Flippable D+/D- pins, configurable via software, useful if it helps routing the PCB or if D+/D- are mapped to SBU1/SBU2 pins of USB-C

Isochronous transfers larger than 64 bytes are currently not supported. This feature might be added in a later version of this IP.

Description

The USB device module is a simple software-driven generic USB device interface for Full-Speed USB 2.0 operation. The IP includes the physical layer interface, the low level USB protocol and a packet buffer interface to the software. The physical layer interface features both differential and single-ended transmit and receive paths to allow interfacing with a variety of USB PHYs or regular 3.3V IO pads for FPGA prototyping.

Compatibility

The USB device programming interface is not based on any existing interface.

Theory of Operations

A useful quick reference for USB Full-Speed is USB Made Simple, Part 3 - Data Flow.

The block diagram shows a high level view of the USB device including the main register access paths.

Block Diagram

Clocking

The USB Full-Speed interface runs at a data rate of 12 MHz. The interface runs at four times this frequency and must be clocked from an accurate 48 MHz clock source. The USB specification for a Full-Speed device requires the average bit rate is 12 Mbps +/- 0.25%, so the clock needs to support maximum error of 2,500 ppm. The maximum allowable integrated jitter is +/- 1 ns over 1 to 7 bit periods.

This module features the following output signals to provide a reference for synchronizing the 48 MHz clock source:

usb_ref_pulse_o indicates the reception of a start of frame (SOF) packet. The host is required to send a SOF packet every 1 ms.
usb_ref_val_o serves as a valid signal for usb_ref_pulse_o. It is set to one after the first SOF packet is received and remains high as long as usb_ref_pulse_o continues to behave as expected. As soon as it is detected that SOF will not be received as expected (usually because the link is no longer active), usb_ref_val_o deasserts to zero until after the next usb_ref_pulse_o.

Both these signals are synchronous to the 48 MHz clock. They can be forced to zero by setting {{< regref “phy_config.usb_ref_disable” >}} to 1.

Control transfers pass through asynchronous FIFOs or have a ready bit synchronized across the clock domain boundary. A dual-port asynchronous buffer SRAM is used for data transfers between the bus clock and USB clock domains.

USB Interface Pins

Full-Speed USB uses a bidirectional serial interface as shown in Figure 7-24 of the USB 2.0 Full-Speed specification. For reasons of flexibility, this IP block features both differential and single-ended transmit and receive paths.

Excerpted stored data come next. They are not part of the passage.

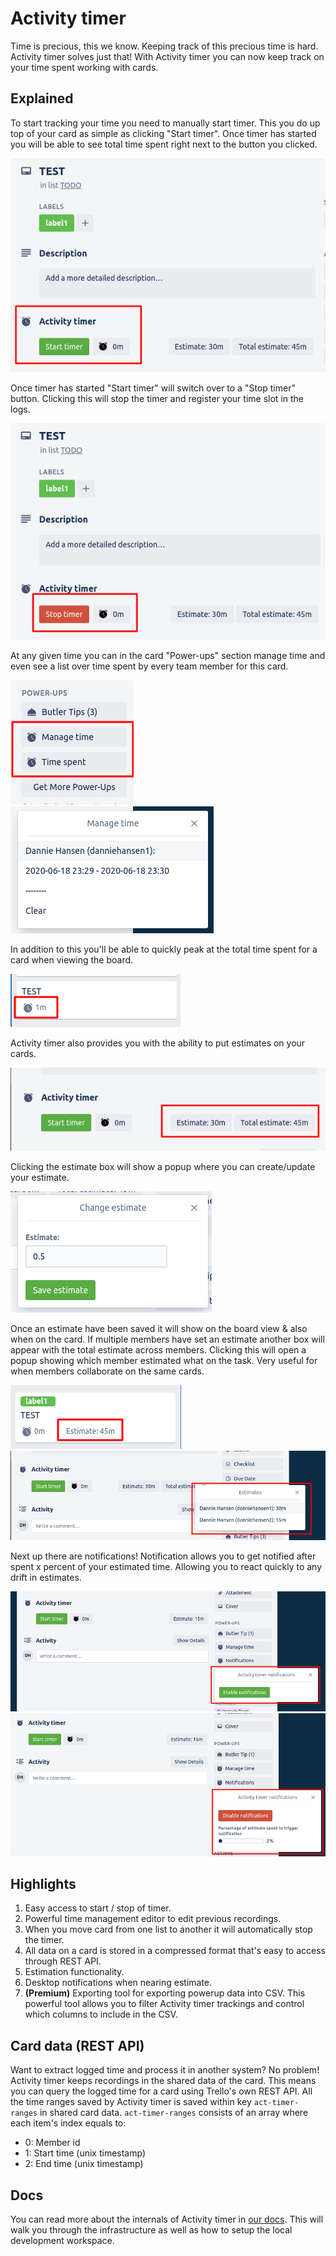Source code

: # Activity timer
Time is precious, this we know. Keeping track of this precious time is hard. Activity timer solves just that! With Activity timer you can now keep track on your time spent working with cards.


## Explained

To start tracking your time you need to manually start timer. This you do up top of your card as simple as clicking "Start timer". Once timer has started you will be able to see total time spent right next to the button you clicked. 

![alt text](assets/screenshot1.png "Start timer & time spent")

Once timer has started "Start timer" will switch over to a "Stop timer" button. Clicking this will stop the timer and register your time slot in the logs.

![alt text](assets/screenshot2.png "Stop timer & time spent")

At any given time you can in the card "Power-ups" section manage time and even see a list over time spent by every team member for this card.

![alt text](assets/screenshot3.png "Clear data, manage time and time spent")
![alt text](assets/screenshot5.png "Manage time")

In addition to this you'll be able to quickly peak at the total time spent for a card when viewing the board.

![alt text](assets/screenshot4.png "Time spent")

Activity timer also provides you with the ability to put estimates on your cards.

![alt text](assets/screenshot7.png "Estimate")

Clicking the estimate box will show a popup where you can create/update your estimate.

![alt text](assets/screenshot10.png "Change estimate")

Once an estimate have been saved it will show on the board view & also when on the card. If multiple members have set an estimate another box will appear with the total estimate across members. Clicking this will open a popup showing which member estimated what on the task. Very useful for when members collaborate on the same cards.

![alt text](assets/screenshot9.png "Estimate")
![alt text](assets/screenshot8.png "Estimates")

Next up there are notifications! Notification allows you to get notified after spent x percent of your estimated time. Allowing you to react quickly to any drift in estimates.

![alt text](assets/screenshot11.png "Estimates")
![alt text](assets/screenshot12.png "Estimates")

## Highlights

1. Easy access to start / stop of timer.
2. Powerful time management editor to edit previous recordings.
3. When you move card from one list to another it will automatically stop the timer.
4. All data on a card is stored in a compressed format that's easy to access through REST API.
5. Estimation functionality.
6. Desktop notifications when nearing estimate.
7. **(Premium)** Exporting tool for exporting powerup data into CSV. This powerful tool allows you to filter Activity timer trackings and control which columns to include in the CSV.

## Card data (REST API)

Want to extract logged time and process it in another system? No problem! Activity timer keeps recordings in the shared data of the card. This means you can query the logged time for a card using Trello's own REST API. All the time ranges saved by Activity timer is saved within key `act-timer-ranges` in shared card data. `act-timer-ranges` consists of an array where each item's index equals to:

- 0: Member id
- 1: Start time (unix timestamp)
- 2: End time (unix timestamp)

## Docs
You can read more about the internals of Activity timer in [our docs](docs/README.md). This will walk you through the infrastructure as well as how to setup the local development workspace.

For better receive sensitivity, lower transmit jitter and to be standard compliant, a dedicated, differential USB transceiver such as the USB1T11A or the USB1T20 must be used (see Section 7.1.4.1 of the USB 2.0 specification). Depending on the selected USB transceiver, either the differential or the single-ended transmit and receive paths or a combination of the two can be used to interface the IP block with the transceiver.

When prototyping on FPGAs (here the interface can be implemented with pseudo-differential 3.3V GPIO pins and an oversampling receiver for recovery of the bitstream and clock alignment), the single-ended signal pairs can be used. External to the IP, these should be combined to drive the actual pins when transmit is enabled and receive otherwise. Using standard 3.3V IO pads allows use on most FPGAs although the drive strength and series termination resistors may need to be adjusted to meet the USB signal eye. On a Xilinx Artix-7 (and less well tested Spartan-7) part, setting the driver to the 8mA, FAST setting seems to work well with a 22R series termination (and with a 0R series termination).

The following sections describe how the various input/output signals relate to the USB interface pins for the different receive and transmit configurations.

Data Transmit

The IP block supports both differential and single-ended transmission (TX). The TX mode can be selected by setting the tx_differential_mode bit in {{< regref “phy_config” >}} to either 1 (differential) or 0 (single ended).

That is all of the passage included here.